→ What to produce: Set down, exactly as written, every line from the one containing "北京右派会议替帝国主义做了适" through the end of the listing.

→ The input:
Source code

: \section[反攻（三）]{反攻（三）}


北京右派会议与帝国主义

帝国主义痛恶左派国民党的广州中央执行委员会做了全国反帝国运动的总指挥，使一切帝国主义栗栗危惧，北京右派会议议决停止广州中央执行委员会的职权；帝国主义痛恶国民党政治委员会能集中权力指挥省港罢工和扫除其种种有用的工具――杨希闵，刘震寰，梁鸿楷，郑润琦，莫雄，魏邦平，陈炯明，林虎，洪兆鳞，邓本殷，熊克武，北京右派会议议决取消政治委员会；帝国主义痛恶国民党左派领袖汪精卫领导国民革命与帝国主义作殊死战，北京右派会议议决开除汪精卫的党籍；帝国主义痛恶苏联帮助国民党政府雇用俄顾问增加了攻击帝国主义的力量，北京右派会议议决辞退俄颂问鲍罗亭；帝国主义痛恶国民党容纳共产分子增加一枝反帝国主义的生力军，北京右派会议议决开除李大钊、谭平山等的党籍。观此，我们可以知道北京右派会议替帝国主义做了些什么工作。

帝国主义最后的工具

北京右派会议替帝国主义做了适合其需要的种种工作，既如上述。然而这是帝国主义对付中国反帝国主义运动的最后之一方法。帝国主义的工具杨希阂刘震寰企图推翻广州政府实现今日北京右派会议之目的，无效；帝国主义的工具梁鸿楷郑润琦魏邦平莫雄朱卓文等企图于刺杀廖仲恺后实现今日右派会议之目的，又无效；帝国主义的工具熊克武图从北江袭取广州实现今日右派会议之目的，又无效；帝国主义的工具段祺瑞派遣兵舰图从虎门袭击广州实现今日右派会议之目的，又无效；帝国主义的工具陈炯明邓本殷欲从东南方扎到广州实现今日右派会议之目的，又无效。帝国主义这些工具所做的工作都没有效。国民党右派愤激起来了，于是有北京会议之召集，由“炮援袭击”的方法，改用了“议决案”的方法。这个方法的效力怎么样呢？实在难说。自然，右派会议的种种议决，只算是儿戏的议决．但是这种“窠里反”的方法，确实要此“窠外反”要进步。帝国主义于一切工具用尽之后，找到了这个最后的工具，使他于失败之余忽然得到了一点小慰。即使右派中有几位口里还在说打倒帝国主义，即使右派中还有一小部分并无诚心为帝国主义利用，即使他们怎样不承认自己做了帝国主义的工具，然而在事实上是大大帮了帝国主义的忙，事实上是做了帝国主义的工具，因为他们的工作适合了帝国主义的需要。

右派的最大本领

→ Answer below:
北京右派会议替帝国主义做了适合其需要的种种工作，既如上述。然而这是帝国主义对付中国反帝国主义运动的最后之一方法。帝国主义的工具杨希阂刘震寰企图推翻广州政府实现今日北京右派会议之目的，无效；帝国主义的工具梁鸿楷郑润琦魏邦平莫雄朱卓文等企图于刺杀廖仲恺后实现今日右派会议之目的，又无效；帝国主义的工具熊克武图从北江袭取广州实现今日右派会议之目的，又无效；帝国主义的工具段祺瑞派遣兵舰图从虎门袭击广州实现今日右派会议之目的，又无效；帝国主义的工具陈炯明邓本殷欲从东南方扎到广州实现今日右派会议之目的，又无效。帝国主义这些工具所做的工作都没有效。国民党右派愤激起来了，于是有北京会议之召集，由“炮援袭击”的方法，改用了“议决案”的方法。这个方法的效力怎么样呢？实在难说。自然，右派会议的种种议决，只算是儿戏的议决．但是这种“窠里反”的方法，确实要此“窠外反”要进步。帝国主义于一切工具用尽之后，找到了这个最后的工具，使他于失败之余忽然得到了一点小慰。即使右派中有几位口里还在说打倒帝国主义，即使右派中还有一小部分并无诚心为帝国主义利用，即使他们怎样不承认自己做了帝国主义的工具，然而在事实上是大大帮了帝国主义的忙，事实上是做了帝国主义的工具，因为他们的工作适合了帝国主义的需要。

右派的最大本领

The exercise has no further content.